This was exactly the reason he'd expected. What it really meant was, the Family was scared stiff of Winston Bartlett. They figured he was going to go to court to try to break the Sentinel's lease.
"Let me ask you a question. Whatever happened to journalistic ethics around here? Remember that Statement of Purpose they have everybody sign before they could be hired. 'All the news, without regard'. . . you know. We were both so damned proud to be a part of that. Now you're helping them kill anything that's the slightest bit controversial. Is that what we've come to?"
"Stone, what the New York Sentinel has come to is to try and stay out of legal shit till their lease is renewed." She brushed an imaginary lock of hair from her face, a residual gesture she once used to stall for time when she actually did have long hair. "Just let it go, won't you? To get the signed and notarized documentation we'd need to run that piece— assuming we even could—would cost a fortune in time and resources."
Well, he told himself, there was possibly something to that, from a legal standpoint. But this was not the moment to let sweet reason run riot.
"Okay, look, if you or the Family, or whoever the hell, believe I'm going to go quietly, you'd better get ready for some revisionist thinking.
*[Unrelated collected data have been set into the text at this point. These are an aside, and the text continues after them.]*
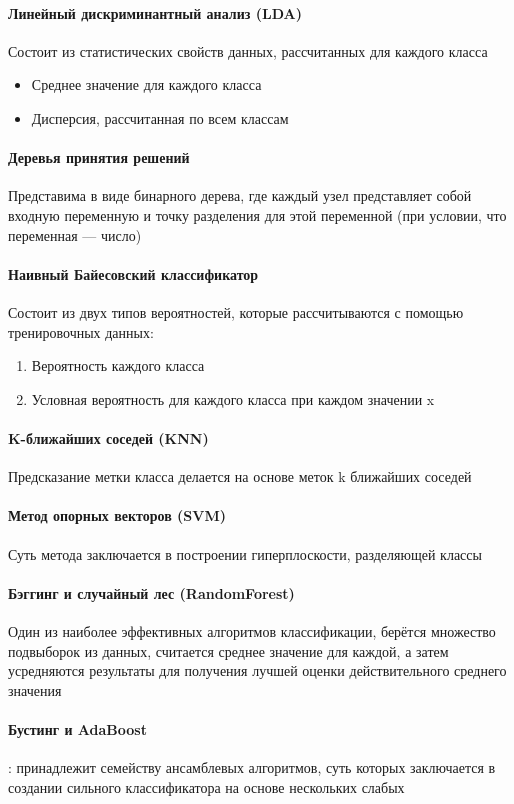 \documentclass[times,specification,annotation]{itmo-student-thesis}
\begin{document}
	\paragraph{Линейный дискриминантный анализ (LDA)} Состоит из статистических свойств данных, рассчитанных для каждого класса
	\begin{itemize}
		\item Среднее значение для каждого класса
		\item Дисперсия, рассчитанная по всем классам
	\end{itemize}
	\paragraph{Деревья принятия решений} Представима в виде бинарного дерева, где каждый узел представляет собой входную переменную и точку разделения для этой переменной (при условии, что переменная — число)
	\paragraph{Наивный Байесовский классификатор} Состоит из двух типов вероятностей, которые рассчитываются с помощью тренировочных данных:
	\begin{enumerate} 
		\item Вероятность каждого класса
		\item Условная вероятность для каждого класса при каждом значении x
	\end{enumerate}
	\paragraph{K-ближайших соседей (KNN)} Предсказание метки класса делается на основе меток k ближайших соседей
	\paragraph{Метод опорных векторов (SVM)} Суть метода заключается в построении гиперплоскости, разделяющей классы
	\paragraph{Бэггинг и случайный лес (RandomForest)} Один из наиболее эффективных алгоритмов классификации, берётся множество подвыборок из данных, считается среднее значение для каждой, а затем усредняются результаты для получения лучшей оценки действительного среднего значения
	\paragraph{Бустинг и AdaBoost}: принадлежит семейству ансамблевых алгоритмов, суть которых заключается в создании сильного классификатора на основе нескольких слабых
\end{document}
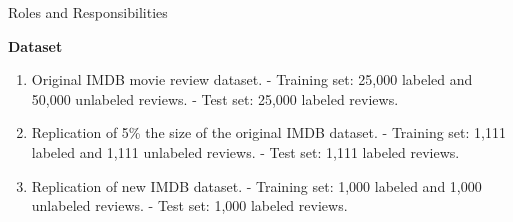 \documentclass[aspectratio=169,xcolor=dvipsnames]{beamer}
\begin{document}

\begin{frame}{Roles and Responsibilities }
    \tableofcontents

    \textbf{Dataset}
    \begin{enumerate}
        \item Original IMDB  movie review dataset.\break 
            - Training set: 25,000 labeled and 50,000 unlabeled reviews.\break 
            - Test set: 25,000 labeled reviews.\break
            
         \item  Replication of 5\% the size of the original IMDB dataset.\break 
            - Training set: 1,111 labeled and 1,111 unlabeled reviews.\break 
            - Test set: 1,111 labeled reviews.\break
            
        \item Replication of new IMDB dataset.\break 
            - Training set: 1,000 labeled and 1,000 unlabeled reviews.\break 
            - Test set: 1,000 labeled reviews.\break
        \end{enumerate}
\end{frame}



\end{document}
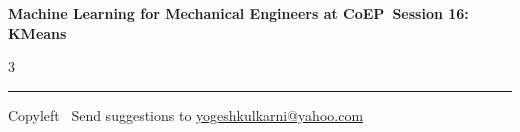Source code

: \documentclass[8pt,landscape]{article}
\begin{document}
\footnotesize

\begin{center}
\Large{\textbf{Machine Learning for Mechanical Engineers at CoEP\ Session 16: KMeans}}
\end{center}

\begin{multicols}{3}

\end{multicols}

\rule{\linewidth}{0.25pt}
\scriptsize
Copyleft \textcopyleft\  Send suggestions to
\href{http://www.yogeshkulkarni.com}{yogeshkulkarni@yahoo.com}
\end{document}
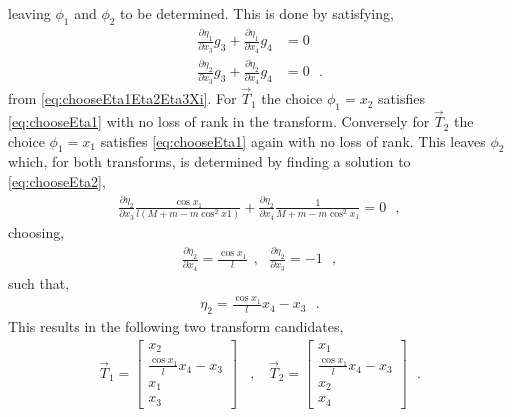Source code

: leaving $\phi_1$ and $\phi_2$ to be determined. This is done by satisfying,
\begin{align}
  \frac{\partial \eta_1}{\partial x_3} g_3 + \frac{\partial \eta_1}{\partial x_4} g_4 &= 0       \label{eq:chooseEta1}  \\
  \frac{\partial \eta_2}{\partial x_3} g_3 + \frac{\partial \eta_2}{\partial x_4} g_4 &= 0       \label{eq:chooseEta2}  
  \ \ \ .
\end{align}
from \autoref{eq:chooseEta1Eta2Eta3Xi}. For $\vec{T}_1$ the choice $\phi_1 = x_2$ satisfies \autoref{eq:chooseEta1} with no loss of rank in the transform. Conversely for $\vec{T}_2$ the choice $\phi_1 = x_1$ satisfies \autoref{eq:chooseEta1} again with no loss of rank. This leaves $\phi_2$ which, for both transforms, is determined by finding a solution to \autoref{eq:chooseEta2},
\begin{align}
  \frac{\partial \eta_2}{\partial x_3} \frac{\cos x_1}{l (M + m - m \cos^2 x1)} + \frac{\partial \eta_2}{\partial x_4} \frac{1}{M + m - m \cos^2 x_1 } = 0 \ \ \ ,
\end{align}
choosing,
\begin{align}
  \frac{\partial \eta_2}{\partial x_4} = \frac{\cos x_1}{l}  \ \ , \ \ \ \frac{\partial \eta_2}{\partial x_3}  = -1 \ \ \ ,
\end{align}
such that,
\begin{align}
  \eta_2 =  \frac{\cos x_1}{l} x_4 - x_3 \ \ \ .
\end{align}
%
This results in the following two transform candidates,
\begin{align}
  \vec{T}_1 =
  \begin{bmatrix}
    x_2   \\
    \frac{\cos x_1}{l} x_4 - x_3  \\
    x_1   \\
    x_3
  \end{bmatrix} \ \ \ \ , \ \ \ \
  \vec{T}_2
  =
  \begin{bmatrix}
    x_1   \\
    \frac{\cos x_1}{l} x_4 - x_3   \\
    x_2   \\
    x_4
  \end{bmatrix} \ \ \ .
\end{align}
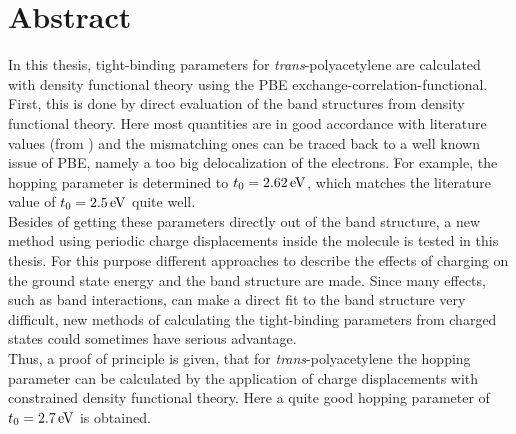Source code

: \chapter*{Abstract}
In this thesis, tight-binding parameters for \emph{trans}-polyacetylene are calculated with density functional theory using the PBE exchange-correlation-functional. First, this is done by direct evaluation of the band structures from density functional theory. Here most quantities are in good accordance with literature values (from \cite{PhysRevLett.42.1698, doi:10.1021/cr990357p}) and the mismatching ones can be traced back to a well known issue of PBE, namely a too big delocalization of the electrons. For example, the hopping parameter is determined to $t_0 = \unit[2.62]{eV}$, which matches the literature value of $t_0 = \unit[2.5]{eV}$ quite well.\\
Besides of getting these parameters directly out of the band structure, a new method using periodic charge displacements inside the molecule is tested in this thesis. For this purpose different approaches to describe the effects of charging on the ground state energy and the band structure are made. Since many effects, such as band interactions, can make a direct fit to the band structure very difficult, new methods of calculating the tight-binding parameters from charged states could sometimes have serious advantage.\\
Thus, a proof of principle is given, that for \emph{trans}-polyacetylene the hopping parameter can be calculated by the application of charge displacements with constrained density functional theory. Here a quite good hopping parameter of $t_0 = \unit[2.7]{eV}$ is obtained.\\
If this piece gets spiked, after all the work I put into it—and dammit, Jane, you know I can document everything I write; that's the way I work—then I bloody well want something back from this gutless rag. Actually, it's something I want from you."
"You're not really in a position to—"
"Hey, don't try to ream me twice in the same morning." He walked around her desk and gazed down at the street. The Sunday‑morning traffic was light. He also noticed that there was a public phone on the corner. Good, he'd be using it in about eight minutes. Then he took a moment to reflect on how nice it was to actually have a window. Of any kind. "You know the saying, the pen is mightier than the sword. I'm about to prove that once and for all, but there's something I need I need a half hour’s face time with one of Bartlett's employees. A certain Dr. Karl Van de Vliet. He runs a company that Bartlett bought out, called the Gerex Corporation. Strictly for fact‑checking. They've got some important clinical trials going on at a clinic in New Jersey that I need to hear about."
She looked at him in sincere disbelief.
"Stone, how on earth am I supposed to—"
"You talk to the Family's lawyers. They've gotta be talking to Bartlett's attorneys by now. Make it happen."